REPUBLIKA.CO.ID, JAKARTA-- Pemerintah menyebut tren pembiayaan alternatif pembangunan infrastruktur di daerah masih sangat minim. Hal ini berkaca pada data sejak 2015 sampai 2019.
Menteri Keuangan Sri Mulyani meminta pemerintah daerah lebih kreatif dalam mencari sumber pendanaan untuk membangun infrastruktur. Sebab saat ini pembangunan infrastruktur di daerah masih bergantung pada pendanaan dari pemerintah pusat.
“Pembiayaan alternatif seperti skema Kerja sama Pemerintah dengan Badan Usaha, Bank Pembangunan Daerah (BPD), dan special mission vehicle (SMV) masih sangat terbatas,” ujarnya saat rapat kerja dengan Komisi XI DPR seperti dikutip Rabu (30/6).
Sri Mulyani merinci hanya terdapat tujuh daerah yang memanfaatkan pembiayaan infrastruktur melalui SMV Kementerian Keuangan yakni PT Sarana Multi Infrastruktur (SMI) senilai Rp 478 miliar pada 2015. Kemudian, hanya satu daerah yang menggunakan skema KPBU senilai Rp 135 miliar dan tiga daerah melalui PT SMI sebesar Rp 373 miliar pada 2016.
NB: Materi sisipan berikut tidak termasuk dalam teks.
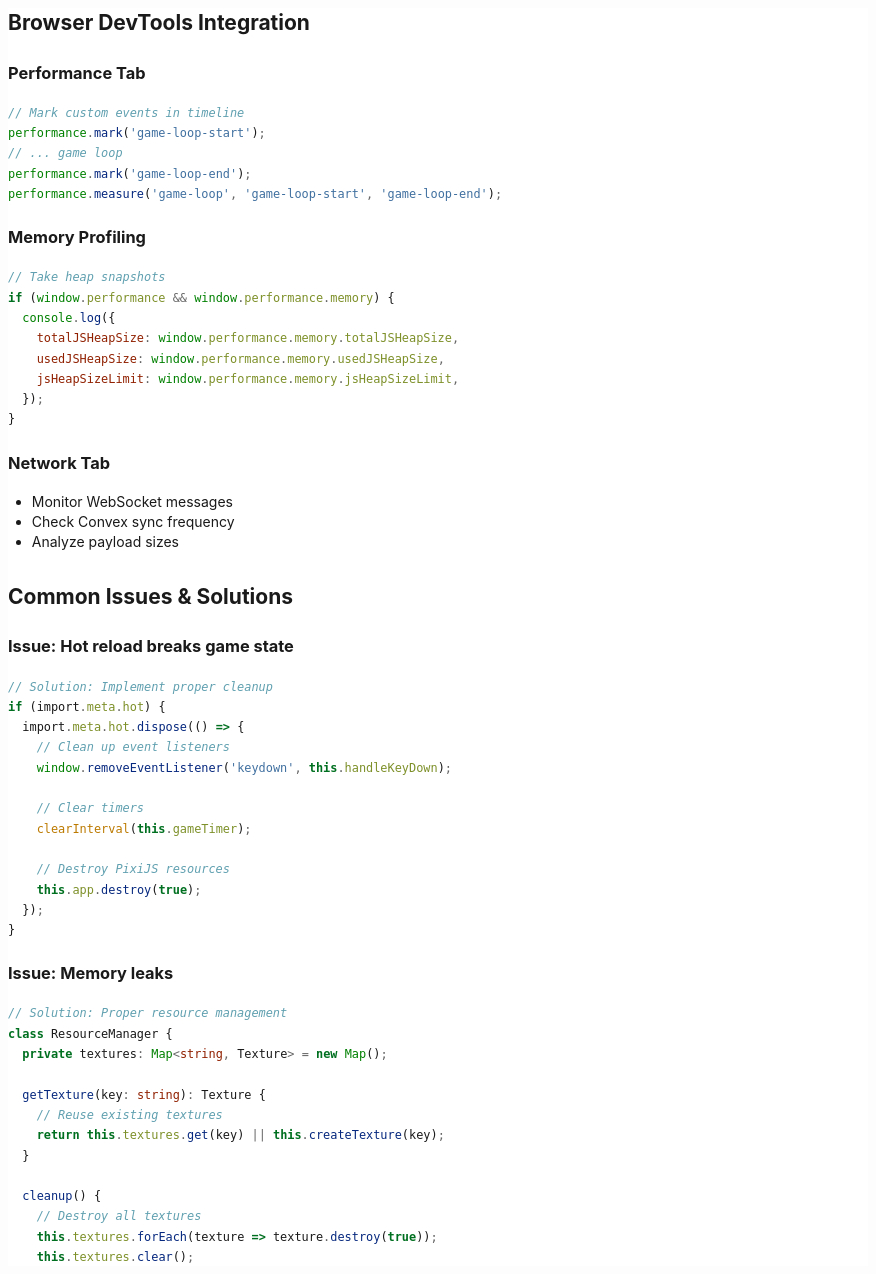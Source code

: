 ## Browser DevTools Integration

### Performance Tab
```javascript
// Mark custom events in timeline
performance.mark('game-loop-start');
// ... game loop
performance.mark('game-loop-end');
performance.measure('game-loop', 'game-loop-start', 'game-loop-end');
```

### Memory Profiling
```javascript
// Take heap snapshots
if (window.performance && window.performance.memory) {
  console.log({
    totalJSHeapSize: window.performance.memory.totalJSHeapSize,
    usedJSHeapSize: window.performance.memory.usedJSHeapSize,
    jsHeapSizeLimit: window.performance.memory.jsHeapSizeLimit,
  });
}
```

### Network Tab
- Monitor WebSocket messages
- Check Convex sync frequency
- Analyze payload sizes

## Common Issues & Solutions

### Issue: Hot reload breaks game state
```typescript
// Solution: Implement proper cleanup
if (import.meta.hot) {
  import.meta.hot.dispose(() => {
    // Clean up event listeners
    window.removeEventListener('keydown', this.handleKeyDown);
    
    // Clear timers
    clearInterval(this.gameTimer);
    
    // Destroy PixiJS resources
    this.app.destroy(true);
  });
}
```

### Issue: Memory leaks
```typescript
// Solution: Proper resource management
class ResourceManager {
  private textures: Map<string, Texture> = new Map();
  
  getTexture(key: string): Texture {
    // Reuse existing textures
    return this.textures.get(key) || this.createTexture(key);
  }
  
  cleanup() {
    // Destroy all textures
    this.textures.forEach(texture => texture.destroy(true));
    this.textures.clear();
```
Tahun selanjutnya, hanya terdapat enam daerah yang menggunakan pembiayaan melalui BPD senilai Rp 755 miliar, 11 daerah lewat PT SMI sebesar Rp 2,09 triliun, dan satu daerah melalui perjanjian tingkat layanan atau Service Level Agreement (SLA) Rp 28,03 triliun. Pada 2018, hanya terdapat dua daerah yang menggunakan skema KPBU dalam membiayai infrastruktur senilai Rp 3,35 triliun, 11 daerah melalui BPD Rp 1,55 triliun, dan 29 daerah lewat PT SMI sebesar Rp 6,07 triliun.
Lalu, hanya terdapat 11 daerah yang menggunakan skema pembiayaan BPD sebesar 1,29 triliun dan enam daerah melalui PT SMI yakni Rp 265 miliar pada 2019.
Sri Mulyani menegaskan pemerintah daerah tidak seharusnya mengandalkan pembangunan infrastruktur hanya memanfaatkan anggaran transfer ke daerah dan dana desa (TKDD). Pemerintah daerah harus lebih kreatif dan inovatif dalam mencari pembiayaan alternatif.
Hal ini karena APBN dan APBD hanya mampu menyediakan sekitar 30 persen dari kebutuhan pembiayaan infrastruktur yang mencapai Rp 6.421 triliun sampai 2024.
"Namun pengaturannya tetap harus akuntabel dan prudent. Maka itu terdapat urgensi pembentukan Rancangan Undang-Undang Hubungan dan Perimbangan Keuangan Pemerintah Pusat dan Daerah (HKPD), diharapkan menciptakan integrasi antara pengelolaan fiskal pusat dan daerah,” ungkapnya.